TASK DIRECTIONS
Retype every entry word for word.

INPUT FOR THIS TASK
____
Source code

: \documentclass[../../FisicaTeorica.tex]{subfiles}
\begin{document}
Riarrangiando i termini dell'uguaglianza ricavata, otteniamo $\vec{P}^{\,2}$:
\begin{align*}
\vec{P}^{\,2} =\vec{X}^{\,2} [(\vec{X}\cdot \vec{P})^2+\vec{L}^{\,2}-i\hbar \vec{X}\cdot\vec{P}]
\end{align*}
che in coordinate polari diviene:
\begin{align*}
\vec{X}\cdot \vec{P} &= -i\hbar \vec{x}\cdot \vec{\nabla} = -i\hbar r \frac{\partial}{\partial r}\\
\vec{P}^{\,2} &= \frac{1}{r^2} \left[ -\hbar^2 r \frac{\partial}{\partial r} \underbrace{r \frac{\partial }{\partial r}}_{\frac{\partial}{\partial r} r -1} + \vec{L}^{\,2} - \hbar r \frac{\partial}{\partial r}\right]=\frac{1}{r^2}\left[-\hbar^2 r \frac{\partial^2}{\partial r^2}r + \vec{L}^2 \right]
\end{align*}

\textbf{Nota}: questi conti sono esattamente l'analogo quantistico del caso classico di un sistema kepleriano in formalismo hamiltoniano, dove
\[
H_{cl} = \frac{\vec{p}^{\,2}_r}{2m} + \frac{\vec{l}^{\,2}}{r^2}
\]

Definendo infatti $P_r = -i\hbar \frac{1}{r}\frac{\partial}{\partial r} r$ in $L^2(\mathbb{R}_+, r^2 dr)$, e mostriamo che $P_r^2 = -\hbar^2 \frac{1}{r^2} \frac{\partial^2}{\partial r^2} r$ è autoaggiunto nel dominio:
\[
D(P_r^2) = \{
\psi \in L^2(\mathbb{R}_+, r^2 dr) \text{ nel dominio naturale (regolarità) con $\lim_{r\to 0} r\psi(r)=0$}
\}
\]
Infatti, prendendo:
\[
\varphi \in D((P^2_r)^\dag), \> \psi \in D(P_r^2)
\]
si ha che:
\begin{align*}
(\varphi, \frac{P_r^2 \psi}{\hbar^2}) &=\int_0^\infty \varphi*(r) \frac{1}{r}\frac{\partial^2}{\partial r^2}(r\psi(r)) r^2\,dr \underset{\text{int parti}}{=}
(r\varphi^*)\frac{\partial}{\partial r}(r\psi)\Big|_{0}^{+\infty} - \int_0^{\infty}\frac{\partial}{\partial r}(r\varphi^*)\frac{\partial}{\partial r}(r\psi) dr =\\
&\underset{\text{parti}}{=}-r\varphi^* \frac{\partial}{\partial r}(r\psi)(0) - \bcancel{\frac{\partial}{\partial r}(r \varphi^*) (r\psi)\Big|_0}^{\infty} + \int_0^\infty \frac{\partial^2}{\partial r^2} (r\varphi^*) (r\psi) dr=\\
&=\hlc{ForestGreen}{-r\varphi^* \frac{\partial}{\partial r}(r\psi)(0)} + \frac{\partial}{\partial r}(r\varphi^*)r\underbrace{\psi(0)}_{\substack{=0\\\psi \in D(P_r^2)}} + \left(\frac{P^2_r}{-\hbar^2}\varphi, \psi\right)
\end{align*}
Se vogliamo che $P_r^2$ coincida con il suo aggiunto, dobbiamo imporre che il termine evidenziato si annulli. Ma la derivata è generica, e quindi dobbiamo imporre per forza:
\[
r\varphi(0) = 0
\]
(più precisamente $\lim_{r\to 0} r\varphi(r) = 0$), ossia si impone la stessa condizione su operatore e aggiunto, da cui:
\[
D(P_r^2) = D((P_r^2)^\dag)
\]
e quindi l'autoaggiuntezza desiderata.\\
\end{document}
____
EXERCISE SOLUTION
Source code

: \documentclass[../../FisicaTeorica.tex]{subfiles}
\begin{document}
Riarrangiando i termini dell'uguaglianza ricavata, otteniamo $\vec{P}^{\,2}$:
\begin{align*}
\vec{P}^{\,2} =\vec{X}^{\,2} [(\vec{X}\cdot \vec{P})^2+\vec{L}^{\,2}-i\hbar \vec{X}\cdot\vec{P}]
\end{align*}
che in coordinate polari diviene:
\begin{align*}
\vec{X}\cdot \vec{P} &= -i\hbar \vec{x}\cdot \vec{\nabla} = -i\hbar r \frac{\partial}{\partial r}\\
\vec{P}^{\,2} &= \frac{1}{r^2} \left[ -\hbar^2 r \frac{\partial}{\partial r} \underbrace{r \frac{\partial }{\partial r}}_{\frac{\partial}{\partial r} r -1} + \vec{L}^{\,2} - \hbar r \frac{\partial}{\partial r}\right]=\frac{1}{r^2}\left[-\hbar^2 r \frac{\partial^2}{\partial r^2}r + \vec{L}^2 \right]
\end{align*}

\textbf{Nota}: questi conti sono esattamente l'analogo quantistico del caso classico di un sistema kepleriano in formalismo hamiltoniano, dove
\[
H_{cl} = \frac{\vec{p}^{\,2}_r}{2m} + \frac{\vec{l}^{\,2}}{r^2}
\]

Definendo infatti $P_r = -i\hbar \frac{1}{r}\frac{\partial}{\partial r} r$ in $L^2(\mathbb{R}_+, r^2 dr)$, e mostriamo che $P_r^2 = -\hbar^2 \frac{1}{r^2} \frac{\partial^2}{\partial r^2} r$ è autoaggiunto nel dominio:
\[
D(P_r^2) = \{
\psi \in L^2(\mathbb{R}_+, r^2 dr) \text{ nel dominio naturale (regolarità) con $\lim_{r\to 0} r\psi(r)=0$}
\}
\]
Infatti, prendendo:
\[
\varphi \in D((P^2_r)^\dag), \> \psi \in D(P_r^2)
\]
si ha che:
\begin{align*}
(\varphi, \frac{P_r^2 \psi}{\hbar^2}) &=\int_0^\infty \varphi*(r) \frac{1}{r}\frac{\partial^2}{\partial r^2}(r\psi(r)) r^2\,dr \underset{\text{int parti}}{=}
(r\varphi^*)\frac{\partial}{\partial r}(r\psi)\Big|_{0}^{+\infty} - \int_0^{\infty}\frac{\partial}{\partial r}(r\varphi^*)\frac{\partial}{\partial r}(r\psi) dr =\\
&\underset{\text{parti}}{=}-r\varphi^* \frac{\partial}{\partial r}(r\psi)(0) - \bcancel{\frac{\partial}{\partial r}(r \varphi^*) (r\psi)\Big|_0}^{\infty} + \int_0^\infty \frac{\partial^2}{\partial r^2} (r\varphi^*) (r\psi) dr=\\
&=\hlc{ForestGreen}{-r\varphi^* \frac{\partial}{\partial r}(r\psi)(0)} + \frac{\partial}{\partial r}(r\varphi^*)r\underbrace{\psi(0)}_{\substack{=0\\\psi \in D(P_r^2)}} + \left(\frac{P^2_r}{-\hbar^2}\varphi, \psi\right)
\end{align*}
Se vogliamo che $P_r^2$ coincida con il suo aggiunto, dobbiamo imporre che il termine evidenziato si annulli. Ma la derivata è generica, e quindi dobbiamo imporre per forza:
\[
r\varphi(0) = 0
\]
(più precisamente $\lim_{r\to 0} r\varphi(r) = 0$), ossia si impone la stessa condizione su operatore e aggiunto, da cui:
\[
D(P_r^2) = D((P_r^2)^\dag)
\]
e quindi l'autoaggiuntezza desiderata.\\
\end{document}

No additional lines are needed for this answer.